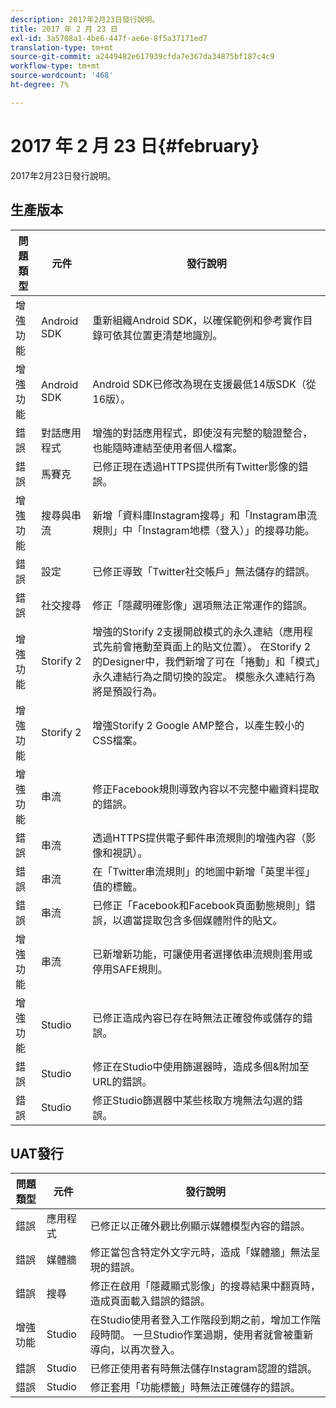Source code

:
 ```yaml
---
description: 2017年2月23日發行說明。
title: 2017 年 2 月 23 日
exl-id: 3a5708a1-4be6-447f-ae6e-8f5a37171ed7
translation-type: tm+mt
source-git-commit: a2449482e617939cfda7e367da34875bf187c4c9
workflow-type: tm+mt
source-wordcount: '468'
ht-degree: 7%

---
```


# 2017 年 2 月 23 日{#february}

2017年2月23日發行說明。

## 生產版本

| **問題類型** | **元件** | **發行說明** |
|---|---|---|
| 增強功能 | Android SDK | 重新組織Android SDK，以確保範例和參考實作目錄可依其位置更清楚地識別。 |
| 增強功能 | Android SDK | Android SDK已修改為現在支援最低14版SDK（從16版）。 |
| 錯誤 | 對話應用程式 | 增強的對話應用程式，即使沒有完整的驗證整合，也能隨時連結至使用者個人檔案。 |
| 錯誤 | 馬賽克 | 已修正現在透過HTTPS提供所有Twitter影像的錯誤。 |
| 增強功能 | 搜尋與串流 | 新增「資料庫Instagram搜尋」和「Instagram串流規則」中「Instagram地標（登入）」的搜尋功能。 |
| 錯誤 | 設定 | 已修正導致「Twitter社交帳戶」無法儲存的錯誤。 |
| 錯誤 | 社交搜尋 | 修正「隱藏明確影像」選項無法正常運作的錯誤。 |
| 增強功能 | Storify 2 | 增強的Storify 2支援開啟模式的永久連結（應用程式先前會捲動至頁面上的貼文位置）。 在Storify 2的Designer中，我們新增了可在「捲動」和「模式」永久連結行為之間切換的設定。 模態永久連結行為將是預設行為。 |
| 增強功能 | Storify 2 | 增強Storify 2 Google AMP整合，以產生較小的CSS檔案。 |
| 增強功能 | 串流 | 修正Facebook規則導致內容以不完整中繼資料提取的錯誤。 |
| 錯誤 | 串流 | 透過HTTPS提供電子郵件串流規則的增強內容（影像和視訊）。 |
| 錯誤 | 串流 | 在「Twitter串流規則」的地圖中新增「英里半徑」值的標籤。 |
| 錯誤 | 串流 | 已修正「Facebook和Facebook頁面動態規則」錯誤，以適當提取包含多個媒體附件的貼文。 |
| 增強功能 | 串流 | 已新增新功能，可讓使用者選擇依串流規則套用或停用SAFE規則。 |
| 增強功能 | Studio | 已修正造成內容已存在時無法正確發佈或儲存的錯誤。 |
| 錯誤 | Studio | 修正在Studio中使用篩選器時，造成多個&amp;附加至URL的錯誤。 |
| 錯誤 | Studio | 修正Studio篩選器中某些核取方塊無法勾選的錯誤。 |

## UAT發行

| **問題類型** | **元件** | **發行說明** |
|---|---|---|
| 錯誤 | 應用程式 | 已修正以正確外觀比例顯示媒體模型內容的錯誤。 |
| 錯誤 | 媒體牆 | 修正當包含特定外文字元時，造成「媒體牆」無法呈現的錯誤。 |
| 錯誤 | 搜尋 | 修正在啟用「隱藏顯式影像」的搜尋結果中翻頁時，造成頁面載入錯誤的錯誤。 |
| 增強功能 | Studio | 在Studio使用者登入工作階段到期之前，增加工作階段時間。 一旦Studio作業過期，使用者就會被重新導向，以再次登入。 |
| 錯誤 | Studio | 已修正使用者有時無法儲存Instagram認證的錯誤。 |
| 錯誤 | Studio | 修正套用「功能標籤」時無法正確儲存的錯誤。 |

• • •

■ Try it
The answer should consist of all lines from the records above that hold the word "type".

■ Answer to this task
translation-type: tm+mt
workflow-type: tm+mt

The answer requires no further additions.